◆ Task requirements ◆
Only one stretch of the records below should be repeated. It starts with the line containing "## Підходи та способи вирішення завдання" and goes on through the line containing "[Що таке віткріті", exactly as written.

◆ Task material ◆
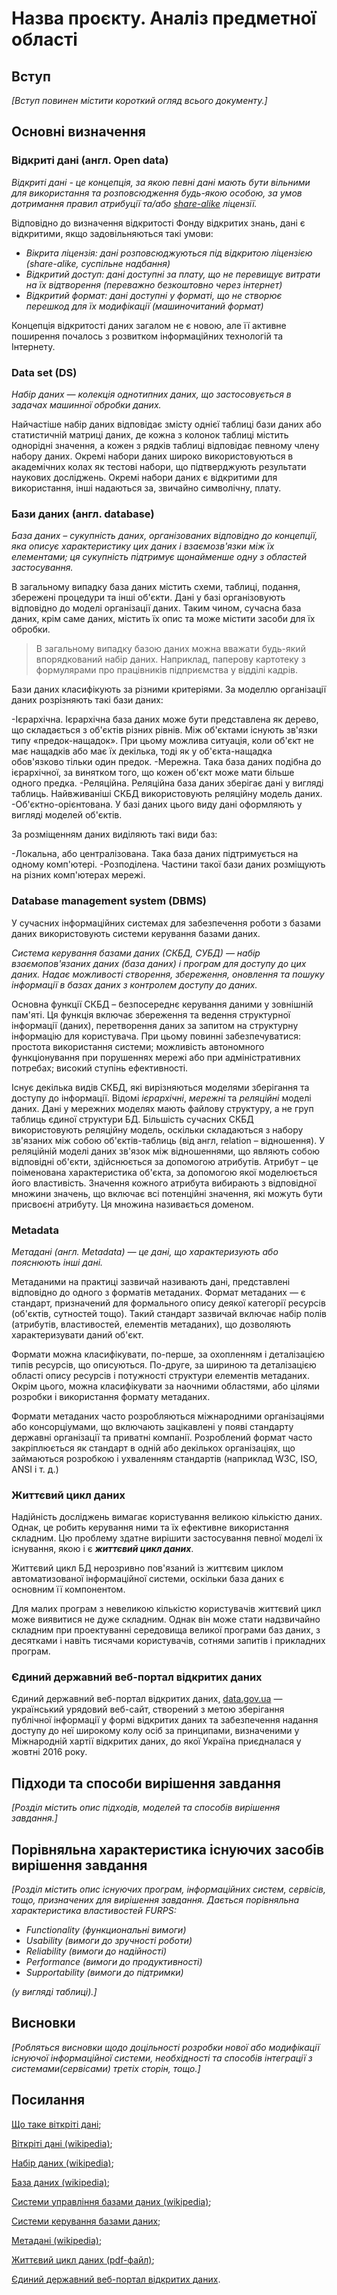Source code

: # Назва проєкту. Аналіз предметної області

## Вступ

*[Вступ повинен містити короткий огляд всього документу.]*


## Основні визначення

### Відкриті дані (англ. Open data)

  *Відкриті дані - це концепція, за якою певні дані мають бути вільними для використання та розповсюдження 
будь-якою особою, за умов дотримання правил атрибуції та/або [share-alike](https://ru.wikipedia.org/wiki/Share-alike) ліцензії.*

  Відповідно до визначення відкритості Фонду відкритих знань, дані є відкритими, якщо задовільняються такі умови:

- *Вікрита ліцензія: дані розповсюджуються під відкритою ліцензією (share-alike, суспільне надбання)*
- *Відкритий доступ: дані доступні за плату, що не перевищує витрати на їх відтворення (переважно безкоштовно через інтернет)*
- *Відкритий формат: дані доступні у форматі, що не створює перешкод для їх модифікації (машиночитаний формат)*

Концепція відкритості даних загалом не є новою, але її активне поширення почалось з розвитком інформаційних технологій та Інтернету.

### Data set (DS)

 *Набір даних — колекція однотипних даних, що застосовується в задачах машинної обробки даних.*

 Найчастіше набір даних відповідає змісту однієї таблиці бази даних або статистичній матриці даних, де кожна з колонок таблиці містить однорідні значення, а кожен з рядків таблиці відповідає певному члену набору даних.
 Окремі набори даних широко використовуються в академічних колах як тестові набори, що підтверджують результати наукових досліджень. Окремі набори даних є відкритими для використання, інші надаються за, звичайно символічну, плату.
 
### Бази даних (англ. database)
 
 *База даних – сукупність даних, організованих відповідно до концепції, яка описує характеристику цих даних і взаємозв'язки між їх елементами; ця сукупність підтримує щонайменше одну з областей застосування.* 
 
 В загальному випадку база даних містить схеми, таблиці, подання, збережені процедури та інші об'єкти. Дані у базі організовують відповідно до моделі організації даних. Таким чином, сучасна база даних, крім саме даних, містить їх опис та може містити засоби для їх обробки.

> В загальному випадку базою даних можна вважати будь-який впорядкований набір даних. Наприклад, паперову картотеку з формулярами про працівників підприємства у відділі кадрів.

 Бази даних класифікують за різними критеріями. За моделлю організації даних розрізняють такі бази даних:

-Ієрархічна. Ієрархічна база даних може бути представлена як дерево, що складається з об'єктів різних рівнів. Між об'єктами існують зв'язки типу «предок-нащадок». При цьому можлива ситуація, коли об'єкт не має нащадків або має їх декілька, тоді як у об'єкта-нащадка обов'язково тільки один предок.
-Мережна. Така база даних подібна до ієрархічної, за винятком того, що кожен об'єкт може мати більше одного предка.
-Реляційна. Реляційна база даних зберігає дані у вигляді таблиць. Найвживаніші СКБД використовують реляційну модель даних.
-Об'єктно-орієнтована. У базі даних цього виду дані оформляють у вигляді моделей об'єктів.

 За розміщенням даних виділяють такі види баз:

-Локальна, або централізована. Така база даних підтримується на одному комп'ютері.
-Розподілена. Частини такої бази даних розміщують на різних комп'ютерах мережі.

### Database management system (DBMS)

У сучасних інформаційних системах для забезпечення роботи з базами даних використовують системи керування базами даних.

 *Система керування базами даних (СКБД, СУБД) — набір взаємопов'язаних даних (база даних) і програм для доступу до цих даних. Надає можливості створення, 
збереження, оновлення та пошуку інформації в базах даних з контролем доступу до даних.*

 Основна функції СКБД – безпосереднє керування даними у зовнішній пам'яті. Ця функція включає збереження та ведення структурної інформації (даних), 
перетворення даних за запитом на структурну інформацію для користувача. При цьому повинні забезпечуватися: простота використання системи; можливість 
автономного функціонування при порушеннях мережі або при адміністративних потребах; високий ступінь ефективності.

 Існує декілька видів СКБД, які вирізняються моделями зберігання та доступу до інформації. Відомі *ієрархічні*, *мережні* та *реляційні* моделі даних. 
Дані у мережних моделях мають файлову структуру, а не груп таблиць єдиної структури БД. Більшість сучасних СКБД використовують реляційну модель, 
оскільки складаються з набору зв'язаних між собою об'єктів-таблиць (від англ, relation – відношення). У реляційній моделі даних зв'язок між відношеннями, 
що являють собою відповідні об'єкти, здійснюється за допомогою атрибутів. Атрибут – це поіменована характеристика об'єкта, за допомогою якої моделюється 
його властивість. Значення кожного атрибута вибирають з відповідної множини значень, що включає всі потенційні значення, які можуть бути присвоєні 
атрибуту. Ця множина називається доменом.

### Metadata

 *Метадані (англ. Metadata) — це дані, що характеризують або пояснюють інші дані.*
 
 Метаданими на практиці зазвичай називають дані, представлені відповідно до одного з форматів метаданих. Формат метаданих — є стандарт, призначений для формального опису деякої категорії ресурсів (об'єктів, сутностей тощо). Такий стандарт зазвичай включає набір полів (атрибутів, властивостей, елементів метаданих), що дозволяють характеризувати даний об'єкт.
 
 Формати можна класифікувати, по-перше, за охопленням і деталізацією типів ресурсів, що описуються. По-друге, за шириною та деталізацією області опису ресурсів і потужності структури елементів метаданих. Окрім цього, можна класифікувати за наочними областями, або цілями розробки і використання формату метаданих.

 Формати метаданих часто розробляються міжнародними організаціями або консорціумами, що включають зацікавлені у появі стандарту державні організації та приватні компанії. Розроблений формат часто закріплюється як стандарт в одній або декількох організаціях, що займаються розробкою і ухваленням стандартів (наприклад W3C, ISO, ANSI і т. д.)

### Життєвий цикл даних

 Надійність досліджень вимагає користування великою кількістю даних. Однак, це робить керування ними та їх ефективне використання складним. Цю проблему здатне вирішити застосування певної моделі їх існування, якою і є ***життєвий цикл даних***.

 Життєвий цикл БД нерозривно пов'язаний із життєвим циклом автоматизованої інформаційної системи, оскільки база даних є основним її компонентом.
 
 Для малих програм з невеликою кількістю користувачів життєвий цикл може виявитися не дуже складним. Однак він може стати надзвичайно складним при проектуванні середовища великої програми баз даних, з десятками і навіть тисячами користувачів, сотнями запитів і прикладних програм.

### Єдиний державний веб-портал відкритих даних

  Єдиний державний веб-портал відкритих даних, [data.gov.ua](https://data.gov.ua/) — український урядовий веб-сайт, створений з метою зберігання публічної 
інформації у формі відкритих даних та забезпечення надання доступу до неї широкому колу осіб за принципами, визначеними у Міжнародній 
хартії відкритих даних, до якої Україна приєдналася у жовтні 2016 року.


## Підходи та способи вирішення завдання

*[Розділ містить опис підходів, моделей та способів вирішення завдання.]*

## Порівняльна характеристика існуючих засобів вирішення завдання

*[Розділ містить опис існуючих програм, інформаційних систем, сервісів, тощо, призначених для вирішення 
завдання. Дається порівняльна характеристика властивостей FURPS:*
- *Functionality (функциональні вимоги)*
- *Usability (вимоги до зручності роботи)*
- *Reliability (вимоги до надійності)*
- *Performance (вимоги до продуктивності)*
- *Supportability (вимоги до підтримки)*

 *(у вигляді таблиці).]*

## Висновки

*[Робляться висновки щодо доцільності розробки нової або модифікації існуючої інформаційної системи, необхідності та способів інтеграції з системами(сервісами) третіх сторін, тощо.]*

## Посилання

[Що таке віткріті дані](http://most.ks.ua/news/url/vidkriti_dani_angl_open_data);

[Віткріті дані (wikipedia)](https://uk.wikipedia.org/wiki/%D0%92%D1%96%D0%B4%D0%BA%D1%80%D0%B8%D1%82%D1%96_%D0%B4%D0%B0%D0%BD%D1%96);

[Набір даних (wikipedia)](https://uk.wikipedia.org/wiki/%D0%9D%D0%B0%D0%B1%D1%96%D1%80_%D0%B4%D0%B0%D0%BD%D0%B8%D1%85);

[База даних (wikipedia)](https://uk.wikipedia.org/wiki/%D0%91%D0%B0%D0%B7%D0%B0_%D0%B4%D0%B0%D0%BD%D0%B8%D1%85#cite_note-1);

[Системи управління базами даних (wikipedia)](https://uk.wikipedia.org/wiki/%D0%A1%D0%B8%D1%81%D1%82%D0%B5%D0%BC%D0%B0_%D1%83%D0%BF%D1%80%D0%B0%D0%B2%D0%BB%D1%96%D0%BD%D0%BD%D1%8F_%D0%B1%D0%B0%D0%B7%D0%B0%D0%BC%D0%B8_%D0%B4%D0%B0%D0%BD%D0%B8%D1%85);

[Системи керування базами даних](https://pidru4niki.com/81326/tehnika/sistemi_keruvannya_bazami_danih);

[Метадані (wikipedia)](https://uk.wikipedia.org/wiki/%D0%9C%D0%B5%D1%82%D0%B0%D0%B4%D0%B0%D0%BD%D1%96#:~:text=%D0%9C%D0%B5%D1%82%D0%B0%D0%B4%D0%B0%D0%BD%D1%96%20%D1%86%D0%B5%20%D0%BD%D0%B0%D0%B1%D1%96%D1%80%20%D0%B4%D0%BE%D0%BF%D1%83%D1%81%D1%82%D0%B8%D0%BC%D0%B8%D1%85%20%D1%81%D1%82%D1%80%D1%83%D0%BA%D1%82%D1%83%D1%80%D0%BE%D0%B2%D0%B0%D0%BD%D0%B8%D1%85,%D1%80%D0%B5%D1%81%D1%83%D1%80%D1%81%D1%96%D0%B2%20%E2%80%94%20%D1%82%D0%B0%20%D1%96%D0%B3%D0%BD%D0%BE%D1%80%D1%83%D1%94%20%D1%96%D0%BD%D1%88%D1%96%20%D0%BF%D1%80%D0%B8%D0%B7%D0%BD%D0%B0%D1%87%D0%B5%D0%BD%D0%BD%D1%8F.);

[Життєвий цикл даних (pdf-файл)](file:///D:/Users/Administrator/Downloads/%D0%9B%D0%B5%D0%BA8_%D1%82%D0%B5%D0%BE%D1%80_%D1%80%D0%BE%D0%B7%D0%BF_%D0%97%D0%91%D0%94%20(1).pdf);

[Єдиний державний веб-портал відкритих даних](https://data.gov.ua/).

◆ Response to the task ◆
## Підходи та способи вирішення завдання

*[Розділ містить опис підходів, моделей та способів вирішення завдання.]*

## Порівняльна характеристика існуючих засобів вирішення завдання

*[Розділ містить опис існуючих програм, інформаційних систем, сервісів, тощо, призначених для вирішення 
завдання. Дається порівняльна характеристика властивостей FURPS:*
- *Functionality (функциональні вимоги)*
- *Usability (вимоги до зручності роботи)*
- *Reliability (вимоги до надійності)*
- *Performance (вимоги до продуктивності)*
- *Supportability (вимоги до підтримки)*

 *(у вигляді таблиці).]*

## Висновки

*[Робляться висновки щодо доцільності розробки нової або модифікації існуючої інформаційної системи, необхідності та способів інтеграції з системами(сервісами) третіх сторін, тощо.]*

## Посилання

[Що таке віткріті дані](http://most.ks.ua/news/url/vidkriti_dani_angl_open_data);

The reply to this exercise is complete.